It sure has been taking its sweet time, but spring has officially been here for a couple weeks now. Whether it feels like it yet is another story, but facts are facts – we’re in spring.
This means, if you haven’t already, it’s time to pull the ol’ bike out of the garage, shed, basement or, at worst, the puddle of mud in your backyard from when you forgot to put the bike inside last November.
If your cycle has been sitting for the past six months or so – especially if it’s been sitting outside or somewhere that sees any moisture – it might be time to bring it in to get tuned up and ready to hit the spring roads. Since a lot of people might not know too much about proper bicycle maintenance – ourselves included – we stopped by Goodale’s Bike Shop last week to get some pointers from their staff, who deal with this kind of stuff all year.
When we walked into the store last Wednesday, Dustin Iverson was behind the counter performing a full suspension spring service for a customer’s high-end mountain bike.
“Just like a car needs an oil change, so do these shocks,” Iverson said as he tooled away on one of the bike’s rear shocks. The suspension service also entails replacing all the seals and grommets inside the shock to ensure nothing leaks or loses pressure.
But your bike might not have full suspension, or even any suspension at all. Not to worry, though – there are plenty of services available for “regular” bikes, too.
For starters, there are three different tiers of tune-up packages to choose from: just the essentials ($84.99), advanced ($129.99) and deluxe overhaul ($259.99). The essential package includes brake and shifting adjustments; alignment of bars, stem, seat, seat post, crank arms and pedals; alignment (or trueing, as the insiders call it) of the front and rear wheels; and giving the whole bike a nice lube job and wipe-down. As you go up the scale to the next two tiers of tune-ups, more detail and more adjustments are added, as are aesthetic-minded procedures such as a full frame shining. The top tier includes taking the entire bike apart and putting it back together in tip-top shape.
For each of the tune-up levels, additional charges are required for suspension and hydraulic brake services.

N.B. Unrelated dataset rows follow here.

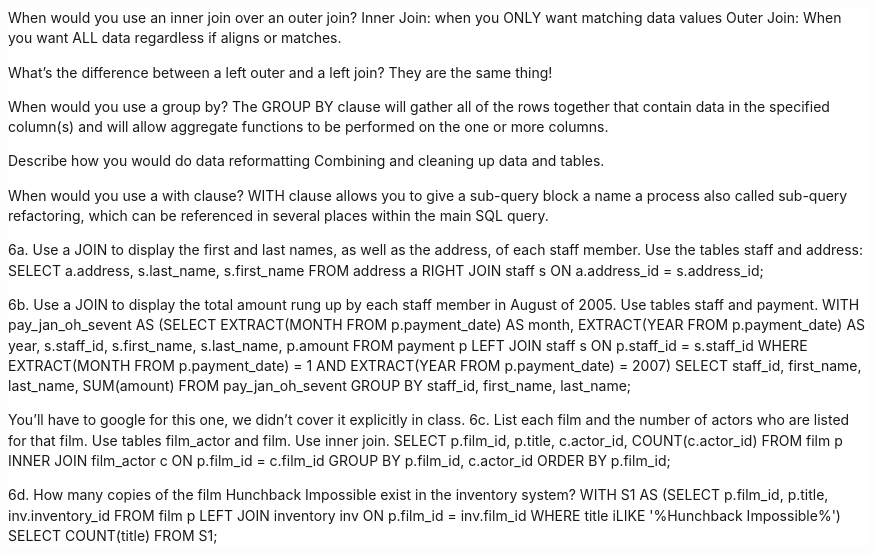 When would you use an inner join over an outer join?
Inner Join:  when you ONLY want matching data values
Outer Join: When you want ALL data regardless if aligns or matches.

What’s the difference between a left outer and a left join?
They are the same thing!

When would you use a group by?
The GROUP BY clause will gather all of the rows together that contain data in the specified column(s) and will allow aggregate functions to be performed on the one or more columns.

Describe how you would do data reformatting
Combining and cleaning up data and tables. 

When would you use a with clause?
WITH clause allows you to give a sub-query block a name a process also called sub-query refactoring, which can be referenced in several places within the main SQL query.

6a. Use a JOIN to display the first and last names, as well as the address, of each staff member. Use the tables staff and address:
SELECT a.address, s.last_name, s.first_name
FROM address a
RIGHT JOIN staff s
ON a.address_id = s.address_id;


6b. Use a JOIN to display the total amount rung up by each staff member in August of 2005. Use tables staff and payment.
WITH pay_jan_oh_sevent AS (SELECT EXTRACT(MONTH FROM p.payment_date) AS month, EXTRACT(YEAR FROM p.payment_date) AS year, s.staff_id, s.first_name, s.last_name, p.amount
FROM payment p
LEFT JOIN staff s
ON p.staff_id = s.staff_id
WHERE EXTRACT(MONTH FROM p.payment_date) = 1 AND EXTRACT(YEAR FROM p.payment_date) = 2007)
SELECT staff_id, first_name, last_name, SUM(amount)
FROM pay_jan_oh_sevent
GROUP BY staff_id, first_name, last_name;



You’ll have to google for this one, we didn’t cover it explicitly in class. 
6c. List each film and the number of actors who are listed for that film. Use tables film_actor and film. Use inner join.
SELECT p.film_id, p.title, c.actor_id, COUNT(c.actor_id)
FROM film p
INNER JOIN film_actor c
ON p.film_id = c.film_id
GROUP BY p.film_id, c.actor_id
ORDER BY p.film_id;


6d. How many copies of the film Hunchback Impossible exist in the inventory system?
WITH S1 AS
(SELECT p.film_id, p.title, inv.inventory_id
FROM film p
LEFT JOIN inventory inv
ON p.film_id = inv.film_id
WHERE title iLIKE '%Hunchback Impossible%')
SELECT COUNT(title)
FROM S1;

If you don’t think you need a full tune-up, you can also get services on an a la carte basis. Maybe you just need to replace a blown tire or warped rim, or you want a new set of brakes – you can get those things done all by themselves at Goodale’s.
For those sporting new bikes that really don’t need any kind of maintenance work at this point, there are all kinds of hot accessories you can pick up that will improve your cycling experience, either the technical side of it, the safety side or just the fun side.
“A water bottle cage is key,” Iverson said, referring to those metal holsters that can be attached to the frame of the bike to carry your water. They have tons to choose from at the store, and plenty of water bottles to put in them, too.
On the safety side, lights of all types are very popular. “We’ve been trying to push lights a lot,” store manager Brad Hill Jr. said. A trend that’s gaining a lot of traction in the cycling community lately is daytime running lights, Hill said, which can greatly improve your visibility even in broad daylight.
Whatever it is that you might need for your bike, you’ll want to get on it sooner than later. The guys at the shop said they’ve been getting quite a few bikes in for repairs and tune-ups lately, so waiting around could mean going longer stretches without your bike.
“This is when we start getting really busy,” Iverson said. They work on about six to 10 bikes a day, and though the typical turnaround time is about two to three days, it can take up to a few weeks to get your bike back if there’s a significant backlog when you bring yours in.
And if you really don’t have any time to leave your bike, even for a day, there’s one go-to product that always comes through in the clutch – grease.
“A bottle of chain lube is the best thing to keep on hand,” Iverson said. Luckily, there’s plenty of that to choose from at the store.